The St. John Historical Society has a small museum located at the Battery (Offices of the Governor), just a short walk from the Visitors Center.
In Cinnamon Bay, visitors may visit the archeology lab (a converted sugar factory warehouse) and see the artifacts recovered from the nearby dig. If planning a visit, call first to ascertain that the building is open.
Diverse beaches, coral reefs, historic ruins, and hiking trails are available for exploration and enjoyment. Some visitors explore the park on their own, while others prefer a two-hour safari bus island tour with a private tour guide. To learn more about the island and its diverse plants, animals and people attend a Park program.
Enjoy the crystal blue waters on a charter day-sail or boat snorkeling tour offered by private operators in Cruz Bay and Coral Bay.
Annaberg and Trunk Bay are the most popular park sites. Trunk Bay is considered to be one of the world's most beautiful beaches and has a marked underwater trail.
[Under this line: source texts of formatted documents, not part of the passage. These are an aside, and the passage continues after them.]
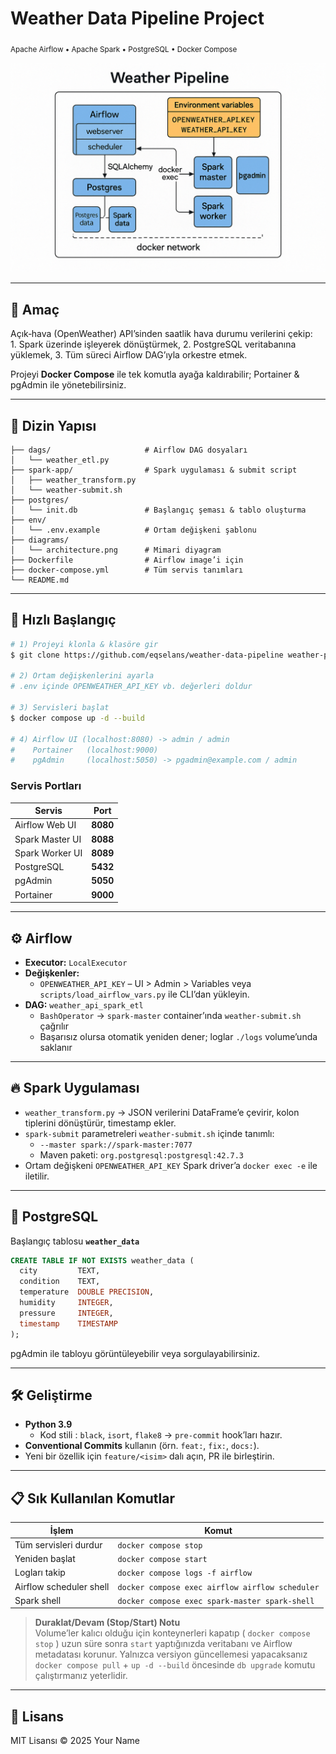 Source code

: # Weather Data Pipeline Project  
<sub>Apache Airflow • Apache Spark • PostgreSQL • Docker Compose</sub>

![Architecture diagram](diagrams/weather-pipeline.png)

---

## 🎯 Amaç
Açık‑hava (OpenWeather) API’sinden saatlik hava durumu verilerini çekip:
1. Spark üzerinde işleyerek dönüştürmek,
2. PostgreSQL veritabanına yüklemek,
3. Tüm süreci Airflow DAG’ıyla orkestre etmek.

Projeyi **Docker Compose** ile tek komutla ayağa kaldırabilir; Portainer & pgAdmin ile yönetebilirsiniz.

---

## 📂 Dizin Yapısı
```
├── dags/                     # Airflow DAG dosyaları
│   └── weather_etl.py
├── spark-app/                # Spark uygulaması & submit script
│   ├── weather_transform.py
│   └── weather-submit.sh
├── postgres/
│   └── init.db               # Başlangıç şeması & tablo oluşturma
├── env/
│   └── .env.example          # Ortam değişkeni şablonu
├── diagrams/
│   └── architecture.png      # Mimari diyagram
├── Dockerfile                # Airflow image’i için
├── docker-compose.yml        # Tüm servis tanımları
└── README.md
```

---

## 🚀 Hızlı Başlangıç
```bash
# 1) Projeyi klonla & klasöre gir
$ git clone https://github.com/eqselans/weather-data-pipeline weather-pipeline && cd weather-pipeline

# 2) Ortam değişkenlerini ayarla
# .env içinde OPENWEATHER_API_KEY vb. değerleri doldur

# 3) Servisleri başlat
$ docker compose up -d --build

# 4) Airflow UI (localhost:8080) -> admin / admin
#    Portainer   (localhost:9000)
#    pgAdmin     (localhost:5050) -> pgadmin@example.com / admin
```

### Servis Portları
| Servis | Port |
|--------|------|
| Airflow Web UI | **8080** |
| Spark Master UI | **8088** |
| Spark Worker UI | **8089** |
| PostgreSQL | **5432** |
| pgAdmin | **5050** |
| Portainer | **9000** |

---

## ⚙️ Airflow
* **Executor:** `LocalExecutor`
* **Değişkenler:**
  * `OPENWEATHER_API_KEY` – UI > Admin > Variables veya `scripts/load_airflow_vars.py` ile CLI’dan yükleyin.
* **DAG:** `weather_api_spark_etl`
  * `BashOperator` → `spark-master` container’ında `weather-submit.sh` çağrılır
  * Başarısız olursa otomatik yeniden dener; loglar `./logs` volume’unda saklanır

---

## 🔥 Spark Uygulaması
* `weather_transform.py` → JSON verilerini DataFrame’e çevirir, kolon tiplerini dönüştürür, timestamp ekler.
* `spark-submit` parametreleri `weather-submit.sh` içinde tanımlı:
  * `--master spark://spark-master:7077`
  * Maven paketi: `org.postgresql:postgresql:42.7.3`
* Ortam değişkeni `OPENWEATHER_API_KEY` Spark driver’a `docker exec -e` ile iletilir.

---

## 🐘 PostgreSQL
Başlangıç tablosu **`weather_data`**
```sql
CREATE TABLE IF NOT EXISTS weather_data (
  city         TEXT,
  condition    TEXT,
  temperature  DOUBLE PRECISION,
  humidity     INTEGER,
  pressure     INTEGER,
  timestamp    TIMESTAMP
);
```
pgAdmin ile tabloyu görüntüleyebilir veya sorgulayabilirsiniz.

---

## 🛠️ Geliştirme
* **Python 3.9**  
  - Kod stili : `black`, `isort`, `flake8` → `pre-commit` hook’ları hazır.
* **Conventional Commits** kullanın (örn. `feat:`, `fix:`, `docs:`).  
* Yeni bir özellik için `feature/<isim>` dalı açın, PR ile birleştirin.

---

## 📋 Sık Kullanılan Komutlar
| İşlem | Komut |
|-------|-------|
| Tüm servisleri durdur | `docker compose stop` |
| Yeniden başlat | `docker compose start` |
| Logları takip | `docker compose logs -f airflow` |
| Airflow scheduler shell | `docker compose exec airflow airflow scheduler` |
| Spark shell | `docker compose exec spark-master spark-shell` |

> **Duraklat/Devam (Stop/Start) Notu**  
> Volume’ler kalıcı olduğu için konteynerleri kapatıp ( `docker compose stop` ) uzun süre sonra `start` yaptığınızda veritabanı ve Airflow metadatası korunur. Yalnızca versiyon güncellemesi yapacaksanız `docker compose pull` + `up -d --build` öncesinde `db upgrade` komutu çalıştırmanız yeterlidir.

---

## 📝 Lisans
MIT Lisansı © 2025 Your Name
Facilities there include a bathhouse, snack bar, souvenir shop and snorkel gear rentals. Lifeguards are on duty daily. These facilities close at 4PM.
Cinnamon Bay has a water sports center that rents snorkel gear and windsurfing equipment. You can also arrange day sailing, snorkeling and scuba diving lessons. A campground with bare tent sites, prepared sites and cottages is adjacent to the beach. There is also a camp store. The campground closes to unregistered guests at 10:00 PM.
Hawksnest has changing rooms, picnic tables, grills and restrooms. It is the closest beach to Cruz Bay. Restroom facilities do not close, but amplified music is not allowed and there is a 10PM noise curfew.
Beaches without facilities are favored by some for more solitude.
Lodging of all stripes is available outside the park on Saint John.
Cinnamon Bay Campground, +1-340-776-6330, +1-800-539-9998, Bare tent sites and tent covered platforms with cooking utensils and linens. Store and cafeteria. The campground closes to unregistered guests at 10:00 PM. Two week maximum stay. Reserve well ahead.
Admission to Virgin Islands National Park is free. However, at Trunk Bay a one-day user fee is collected. Adults $4, under 17 free; individual annual pass, $10; family annual pass, $15; Golden Age and Golden Access annual cardholders are admitted for half price.
A Special Use Permit ($25.00) is required at Hawksnest for organized activities that include ten or more people. A permit is required for weddings and other special events regardless of the number of people participating. In addition to the Special Use Permit, there is a Cost Recovery Deposit of $100.00. The fee is refundable after grounds inspection and removal of trash when the event has ended. Picnic pavilions and grills are available for all activities.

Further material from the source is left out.